The Transformers path is the most complete. Install transformers, torch, and accelerate, load the model with AutoModelForCausalLM, and call processor.apply_chat_template with enable_thinking=True or enable_thinking=False depending on whether you want the internal reasoning trace. The model handles the thinking tokens automatically — you don't need to parse them out manually if you use the processor's parse_response function.

For Apple Silicon (M1 through M4 Pro), the MLX path is more performant. The MLX community has already pushed quantized versions of both the E4B and 26B A4B models to HuggingFace with 4-bit and 8-bit configurations. The E4B runs on a 16GB MacBook Pro M4. The 26B A4B fits in 32GB with 4-bit quantization. The 31B dense model needs at least 64GB of unified memory at full precision, or a quantized variant on a 32GB Max chip.

For llama.cpp, quantized GGUF versions of all four models are already available through community uploads as of April 3, 2026. The 26B A4B in Q4_K_M configuration runs on a single consumer GPU (24GB VRAM) with acceptable speed. For browser-based deployment, Google has already demonstrated Gemma 4 running via WebGPU in Chrome — similar to how they shipped Gemma 3 in a browser tab. A live demo is available at the HuggingFace Spaces link below.

Nexairi Analysis: The Widening Gap Between Open and Closed

The timing here is not subtle. OpenAI just closed a $122 billion funding round — the largest in startup history — at a reported $300 billion valuation. That capital buys private compute, proprietary data, and infrastructure that independent developers can't replicate. The bet is that scale produces capability that no open competitor can match.

Gemma 4 is a direct data point against that thesis. Google DeepMind published a 31B model with AIME 2026 scores in the same tier as frontier closed systems — and made it free. The 26B MoE model runs as fast as a 4B model at inference, which means the compute cost of frontier-class reasoning is dropping in real time, for anyone.
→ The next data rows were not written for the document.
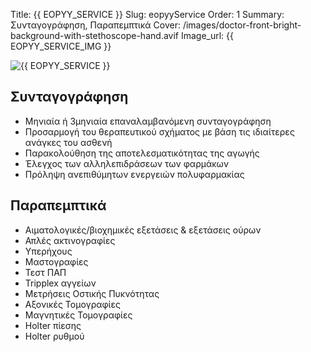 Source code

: Title: {{ EOPYY_SERVICE }}
Slug: eopyyService
Order: 1
Summary: Συνταγογράφηση, Παραπεμπτικά
Cover: /images/doctor-front-bright-background-with-stethoscope-hand.avif
Image_url: {{ EOPYY_SERVICE_IMG }}

<div class="flex-container">
    <div class="flex-item">
        <img src="{{ SITEURL }}/{{ EOPYY_SERVICE_IMG }} " alt="{{ EOPYY_SERVICE }}" />
    </div>
    <div class="flex-item">
        <h2>Συνταγογράφηση</h2>  
        <ul>
            <li> Μηνιαία ή 3μηνιαία επαναλαμβανόμενη συνταγογράφηση</li>
            <li> Προσαρμογή του θεραπευτικού σχήματος με βάση τις ιδιαίτερες ανάγκες του ασθενή</li>
            <li> Παρακολούθηση της αποτελεσματικότητας της αγωγής</li>
            <li> Έλεγχος των αλληλεπιδράσεων των φαρμάκων</li>
            <li> Πρόληψη ανεπιθύμητων ενεργειών πολυφαρμακίας</li>
        </ul>        
        <h2>Παραπεμπτικά</h2>  
        <ul>
            <li> Αιματολογικές/βιοχημικές εξετάσεις & εξετάσεις ούρων</li>
            <li> Απλές ακτινογραφίες</li>
            <li> Υπερήχους</li>
            <li> Μαστογραφίες</li>
            <li> Τεστ ΠΑΠ</li>
            <li> Tripplex αγγείων</li>
            <li> Μετρήσεις Οστικής Πυκνότητας</li>
            <li> Αξονικές Τομογραφίες</li>
            <li> Μαγνητικές Τομογραφίες</li>
            <li> Holter πίεσης</li>
            <li> Holter ρυθμού</li>
        </ul>
    </div>    
</div>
This doesn't mean the closed frontier is irrelevant. Models at the absolute top of the capability curve — the ones used for complex, multi-hour agentic tasks — still belong to OpenAI and Anthropic for now. But the gap between "open best" and "closed best" is shrinking on every benchmark cycle. The realistic question isn't whether open models will catch up. It's whether closed providers can sustain the capital returns that justify $122 billion before they do.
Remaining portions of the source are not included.